As finance professionals, we often hear the same accounting topics come up day after day. This recurring series will help bring you up to speed on accounting. Today’s topic: What is ASC 842 (lease accounting)?
First, what does ASC 842 stand for, and why is it important? ASC is short for Accounting Standards Codification which is US GAAP (Generally Accepted Accounting Principles. 842 is the code number within ASC. Accounting standards govern how companies record and report transactions. To that end, ASC 842 governs leases and replaced ASC 840.
The international version of accounting standards is IFRS (International Financial Reporting Standards). IFRS 16 is the international equivalent for leases.
Over the past several years, the US GAAP has been converging with the IFRS to provide a more consistent standard across countries and industries. As more companies expand beyond their borders, this is critical.
Lease Accounting Before the Change
Under ASC 840, companies distinguished between capital leases and operating leases. The balance sheet only included capital leases. Conversely, operating leases were a footnote on the financial statement. This excluded the impact of many leases from financial ratios and made it difficult to identify a company’s true debt load.
This loophole contributed to the demise of Enron. Because of this, a new standard to properly present leases on a balance sheet was necessary.
Lease Accounting After the Change
Following the change, leases are now classified as either a financial lease or an operating lease. This is a subtle but important change. Under ASC 842, if control of an asset is transferred in exchange for consideration, then it is a financial lease and must be recorded on the balance sheet. If the asset is allowed to be used but not controlled, then it is an operating lease.
How do we determine if a contract meets these criteria? And how do we know if control of an asset has been transferred? The new code gives us a two-part test to answer these questions.
Part 1: Indentified Asset
- A contract between the two parties must specifically mention and identify the asset.
- The asset is physically distinct.
- Lessor does not have the right to substitute the asset.
Part 2: Right to Control
- The lessee has the right to fully direct the use of the asset during the lease term.
- The lessee has the right to receive all the economic benefits of the asset during the lease term.

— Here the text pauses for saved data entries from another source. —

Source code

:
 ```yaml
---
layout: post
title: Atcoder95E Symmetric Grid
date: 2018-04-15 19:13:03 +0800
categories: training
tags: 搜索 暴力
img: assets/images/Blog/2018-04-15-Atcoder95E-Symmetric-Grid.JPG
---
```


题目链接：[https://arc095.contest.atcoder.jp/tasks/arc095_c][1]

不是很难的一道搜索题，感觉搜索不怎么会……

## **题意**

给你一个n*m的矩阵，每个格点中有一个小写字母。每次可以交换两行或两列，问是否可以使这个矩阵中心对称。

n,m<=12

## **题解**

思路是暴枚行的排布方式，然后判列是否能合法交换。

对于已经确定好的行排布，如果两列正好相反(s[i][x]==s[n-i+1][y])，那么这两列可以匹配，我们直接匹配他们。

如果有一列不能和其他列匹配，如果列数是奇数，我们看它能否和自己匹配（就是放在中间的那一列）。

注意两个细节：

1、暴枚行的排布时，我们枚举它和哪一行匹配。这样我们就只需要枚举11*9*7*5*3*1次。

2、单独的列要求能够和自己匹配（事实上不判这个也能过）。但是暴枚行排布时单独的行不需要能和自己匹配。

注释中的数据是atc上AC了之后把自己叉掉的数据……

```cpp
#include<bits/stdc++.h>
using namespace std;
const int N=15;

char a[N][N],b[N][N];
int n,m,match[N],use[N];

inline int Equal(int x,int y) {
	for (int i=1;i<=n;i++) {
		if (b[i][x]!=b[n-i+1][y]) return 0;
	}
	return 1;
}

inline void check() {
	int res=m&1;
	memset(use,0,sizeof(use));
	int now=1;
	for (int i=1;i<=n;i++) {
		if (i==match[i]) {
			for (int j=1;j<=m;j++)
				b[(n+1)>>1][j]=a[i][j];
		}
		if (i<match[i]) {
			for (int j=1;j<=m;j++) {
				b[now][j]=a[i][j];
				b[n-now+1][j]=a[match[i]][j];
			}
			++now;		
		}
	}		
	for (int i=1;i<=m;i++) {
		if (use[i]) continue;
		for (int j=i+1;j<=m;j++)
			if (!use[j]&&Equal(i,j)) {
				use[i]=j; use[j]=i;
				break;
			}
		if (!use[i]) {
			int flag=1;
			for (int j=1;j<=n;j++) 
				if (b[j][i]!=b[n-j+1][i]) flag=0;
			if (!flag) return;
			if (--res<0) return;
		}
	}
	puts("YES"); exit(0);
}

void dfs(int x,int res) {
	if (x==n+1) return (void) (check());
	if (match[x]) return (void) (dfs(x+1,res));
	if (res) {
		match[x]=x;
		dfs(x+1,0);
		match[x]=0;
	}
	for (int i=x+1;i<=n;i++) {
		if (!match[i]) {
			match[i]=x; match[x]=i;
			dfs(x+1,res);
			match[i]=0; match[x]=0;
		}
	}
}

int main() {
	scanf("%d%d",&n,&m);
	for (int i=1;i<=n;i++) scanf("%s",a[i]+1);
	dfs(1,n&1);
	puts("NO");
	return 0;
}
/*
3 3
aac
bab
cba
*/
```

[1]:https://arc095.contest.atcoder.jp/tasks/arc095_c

If the assets meet the conditions above, then it must be capitalized.
Impacts on Finance
To wrap up, let’s examine the impact on your day-to-day work as a finance professional.
- Forecasting – Capital leases will reduce operating expenses while increasing depreciation expenses. There may also be a slight timing adjustment if the monthly payment is not straight-lined. You will need to capture this change in geography in forecasting models.
- Balance Sheet – Assets (Capital Assets) and Liabilities (Leases) on the balance sheet will increase for any leases that were not previously capitalized.
- Analysis – The Financial Accounting Standards Board allowed companies to apply this change historically. This can cause noise in the results. As a finance professional, leadership may ask you to conduct additional analysis to Pro Forma results. This will help inform management of the impact and continue making the right decisions.